Apple on Monday alerted members of its link affiliate program to a sharp reduction in their take from apps and in-app purchases, down from 7 percent to just 2.5.
The change will take effect May 1 around the world, Apple explained. The rate will stay at 7 percent for all other Apple media, including music, movies, books, and TV shows.
“We will also continue to pay affiliate commissions on Apple Music memberships so there are many ways to earn commissions with the program,” the company noted.
It’s not clear why Apple made the change other than to retain more profit from App Store sales. Under the program, websites —including AppleInsider —can claim a small percentage of the proceeds from linked apps without affecting how much developers earn.

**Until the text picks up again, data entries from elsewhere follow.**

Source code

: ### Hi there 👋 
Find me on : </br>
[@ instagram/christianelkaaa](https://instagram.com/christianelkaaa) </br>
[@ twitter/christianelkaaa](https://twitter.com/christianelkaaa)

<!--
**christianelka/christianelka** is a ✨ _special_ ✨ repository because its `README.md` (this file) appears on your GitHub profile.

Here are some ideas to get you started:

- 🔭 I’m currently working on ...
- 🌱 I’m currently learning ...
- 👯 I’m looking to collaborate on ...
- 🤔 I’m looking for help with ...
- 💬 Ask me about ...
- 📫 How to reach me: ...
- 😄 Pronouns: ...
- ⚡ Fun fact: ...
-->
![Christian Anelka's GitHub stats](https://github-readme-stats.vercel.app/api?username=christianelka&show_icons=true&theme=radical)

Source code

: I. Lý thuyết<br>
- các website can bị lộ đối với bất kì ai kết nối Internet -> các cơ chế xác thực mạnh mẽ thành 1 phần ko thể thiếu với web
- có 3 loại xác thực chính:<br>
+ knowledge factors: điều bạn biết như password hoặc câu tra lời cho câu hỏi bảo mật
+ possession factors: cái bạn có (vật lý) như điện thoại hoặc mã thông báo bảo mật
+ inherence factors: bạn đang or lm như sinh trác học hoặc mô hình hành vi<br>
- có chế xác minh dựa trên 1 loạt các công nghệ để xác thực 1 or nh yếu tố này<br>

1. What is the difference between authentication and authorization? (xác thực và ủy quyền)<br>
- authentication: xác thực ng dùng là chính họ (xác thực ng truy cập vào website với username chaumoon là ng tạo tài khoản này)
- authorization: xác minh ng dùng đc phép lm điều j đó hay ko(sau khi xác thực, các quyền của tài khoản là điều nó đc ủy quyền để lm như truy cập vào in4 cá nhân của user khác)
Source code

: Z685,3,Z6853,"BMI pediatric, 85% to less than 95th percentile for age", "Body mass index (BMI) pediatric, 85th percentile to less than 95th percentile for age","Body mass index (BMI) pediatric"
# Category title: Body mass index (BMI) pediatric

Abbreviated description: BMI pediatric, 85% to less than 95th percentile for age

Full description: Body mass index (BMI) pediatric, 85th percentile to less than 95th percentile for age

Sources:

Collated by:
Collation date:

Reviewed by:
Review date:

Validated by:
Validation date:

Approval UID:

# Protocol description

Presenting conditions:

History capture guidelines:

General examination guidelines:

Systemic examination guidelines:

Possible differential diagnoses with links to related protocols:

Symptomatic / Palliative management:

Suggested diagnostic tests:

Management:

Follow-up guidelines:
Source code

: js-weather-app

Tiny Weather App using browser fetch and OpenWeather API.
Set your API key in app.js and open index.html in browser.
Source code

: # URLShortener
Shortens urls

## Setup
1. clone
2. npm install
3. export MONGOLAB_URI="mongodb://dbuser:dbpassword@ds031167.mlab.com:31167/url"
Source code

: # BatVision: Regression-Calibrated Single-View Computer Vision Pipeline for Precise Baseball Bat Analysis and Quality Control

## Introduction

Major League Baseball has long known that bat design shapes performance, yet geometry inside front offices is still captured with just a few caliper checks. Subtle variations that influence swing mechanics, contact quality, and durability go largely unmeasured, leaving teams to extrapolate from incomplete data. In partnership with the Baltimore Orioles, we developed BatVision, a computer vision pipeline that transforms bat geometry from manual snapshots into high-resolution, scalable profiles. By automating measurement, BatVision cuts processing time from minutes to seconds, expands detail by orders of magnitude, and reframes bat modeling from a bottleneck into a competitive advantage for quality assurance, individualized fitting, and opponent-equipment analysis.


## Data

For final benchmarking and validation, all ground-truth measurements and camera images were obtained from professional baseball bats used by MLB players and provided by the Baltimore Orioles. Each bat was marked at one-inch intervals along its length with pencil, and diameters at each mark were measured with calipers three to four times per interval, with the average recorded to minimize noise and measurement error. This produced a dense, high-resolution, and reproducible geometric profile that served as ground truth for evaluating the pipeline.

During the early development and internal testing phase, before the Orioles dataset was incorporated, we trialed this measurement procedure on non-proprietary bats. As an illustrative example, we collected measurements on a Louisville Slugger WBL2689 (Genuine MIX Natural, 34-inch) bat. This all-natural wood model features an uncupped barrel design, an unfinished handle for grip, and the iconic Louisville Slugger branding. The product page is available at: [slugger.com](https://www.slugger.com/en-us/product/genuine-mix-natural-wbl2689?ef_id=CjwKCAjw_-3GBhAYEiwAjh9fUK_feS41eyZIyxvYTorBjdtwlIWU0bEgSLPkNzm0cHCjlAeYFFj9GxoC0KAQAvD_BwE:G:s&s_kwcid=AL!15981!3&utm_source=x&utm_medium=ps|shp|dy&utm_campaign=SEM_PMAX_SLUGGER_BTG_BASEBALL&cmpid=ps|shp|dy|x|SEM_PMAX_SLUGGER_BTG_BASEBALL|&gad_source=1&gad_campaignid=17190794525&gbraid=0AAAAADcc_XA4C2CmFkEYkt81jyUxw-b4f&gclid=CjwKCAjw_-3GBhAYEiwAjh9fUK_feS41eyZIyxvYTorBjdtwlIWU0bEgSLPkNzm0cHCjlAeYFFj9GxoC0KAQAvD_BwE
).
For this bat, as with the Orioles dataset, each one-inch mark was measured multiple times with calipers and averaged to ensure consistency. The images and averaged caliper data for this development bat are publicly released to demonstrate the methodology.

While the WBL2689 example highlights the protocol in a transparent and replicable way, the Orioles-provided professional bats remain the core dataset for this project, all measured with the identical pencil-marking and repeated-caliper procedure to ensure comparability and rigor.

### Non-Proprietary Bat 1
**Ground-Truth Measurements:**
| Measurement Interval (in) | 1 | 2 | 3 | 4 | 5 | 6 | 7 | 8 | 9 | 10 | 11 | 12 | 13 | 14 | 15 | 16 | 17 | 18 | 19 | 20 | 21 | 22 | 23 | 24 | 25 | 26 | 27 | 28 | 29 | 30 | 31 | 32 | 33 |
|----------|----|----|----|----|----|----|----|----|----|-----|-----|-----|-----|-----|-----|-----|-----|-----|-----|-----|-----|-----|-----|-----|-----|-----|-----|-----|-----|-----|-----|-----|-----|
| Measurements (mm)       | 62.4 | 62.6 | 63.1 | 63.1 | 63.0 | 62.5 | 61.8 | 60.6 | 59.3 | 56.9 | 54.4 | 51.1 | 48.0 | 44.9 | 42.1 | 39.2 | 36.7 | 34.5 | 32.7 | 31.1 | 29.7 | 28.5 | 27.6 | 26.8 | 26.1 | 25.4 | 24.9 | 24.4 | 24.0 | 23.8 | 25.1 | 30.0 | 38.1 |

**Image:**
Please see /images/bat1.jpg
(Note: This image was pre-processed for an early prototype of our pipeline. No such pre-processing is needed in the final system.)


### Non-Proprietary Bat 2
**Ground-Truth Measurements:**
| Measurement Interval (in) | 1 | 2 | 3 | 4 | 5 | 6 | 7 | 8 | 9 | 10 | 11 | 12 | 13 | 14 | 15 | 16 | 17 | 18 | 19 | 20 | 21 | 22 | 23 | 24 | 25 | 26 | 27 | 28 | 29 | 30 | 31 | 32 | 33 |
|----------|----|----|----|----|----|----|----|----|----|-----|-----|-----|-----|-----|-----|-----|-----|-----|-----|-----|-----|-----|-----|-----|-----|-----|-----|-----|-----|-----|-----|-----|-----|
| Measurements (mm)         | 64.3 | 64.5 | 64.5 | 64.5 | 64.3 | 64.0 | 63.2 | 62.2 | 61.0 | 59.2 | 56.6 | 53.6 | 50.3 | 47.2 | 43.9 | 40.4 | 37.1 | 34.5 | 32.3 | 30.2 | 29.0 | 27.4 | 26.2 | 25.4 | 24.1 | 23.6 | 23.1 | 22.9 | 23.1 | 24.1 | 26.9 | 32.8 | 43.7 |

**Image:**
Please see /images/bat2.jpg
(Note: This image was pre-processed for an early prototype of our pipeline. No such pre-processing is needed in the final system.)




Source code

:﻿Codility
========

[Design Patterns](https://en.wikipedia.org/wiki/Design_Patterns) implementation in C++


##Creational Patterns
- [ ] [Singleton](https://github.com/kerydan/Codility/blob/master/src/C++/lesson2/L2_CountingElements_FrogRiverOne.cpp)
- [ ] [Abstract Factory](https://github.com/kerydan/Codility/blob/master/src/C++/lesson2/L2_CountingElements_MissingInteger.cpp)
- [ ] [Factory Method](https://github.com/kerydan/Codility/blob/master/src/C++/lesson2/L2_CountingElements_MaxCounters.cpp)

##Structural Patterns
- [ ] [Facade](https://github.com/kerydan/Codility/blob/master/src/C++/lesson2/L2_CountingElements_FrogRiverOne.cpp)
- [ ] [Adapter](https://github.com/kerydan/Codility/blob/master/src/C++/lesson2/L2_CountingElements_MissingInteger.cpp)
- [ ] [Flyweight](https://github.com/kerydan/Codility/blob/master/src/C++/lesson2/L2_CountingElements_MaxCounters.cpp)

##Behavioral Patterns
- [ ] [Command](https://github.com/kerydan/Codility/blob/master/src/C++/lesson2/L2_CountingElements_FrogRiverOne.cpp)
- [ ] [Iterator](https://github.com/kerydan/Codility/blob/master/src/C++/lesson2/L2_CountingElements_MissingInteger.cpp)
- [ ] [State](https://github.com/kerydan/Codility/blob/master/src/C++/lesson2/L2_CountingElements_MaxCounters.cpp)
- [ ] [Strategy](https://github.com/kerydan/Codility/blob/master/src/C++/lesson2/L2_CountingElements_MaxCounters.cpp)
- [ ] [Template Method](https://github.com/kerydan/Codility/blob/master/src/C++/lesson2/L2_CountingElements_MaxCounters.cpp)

The lower rate could impact the bottom line of small- to mid-sized websites, particularly those focused on app news and reviews. While in most cases a site will only earn a few cents per download even with the 7 percent rate, that can still translate into hundreds of dollars with enough readers.
In June 2016 Apple announced a switch to a new revenue model, through which it would take only 15 percent from App Store subscriptions instead of its normal 30 in the case of customers subscribed for over a year. It could be that the company is looking to shore up lost revenue.
Apple may also be less worried about attracting outside publicity, given the overall success of the iPhone and the App Store, and an improved review system introduced alongside iOS 10.3.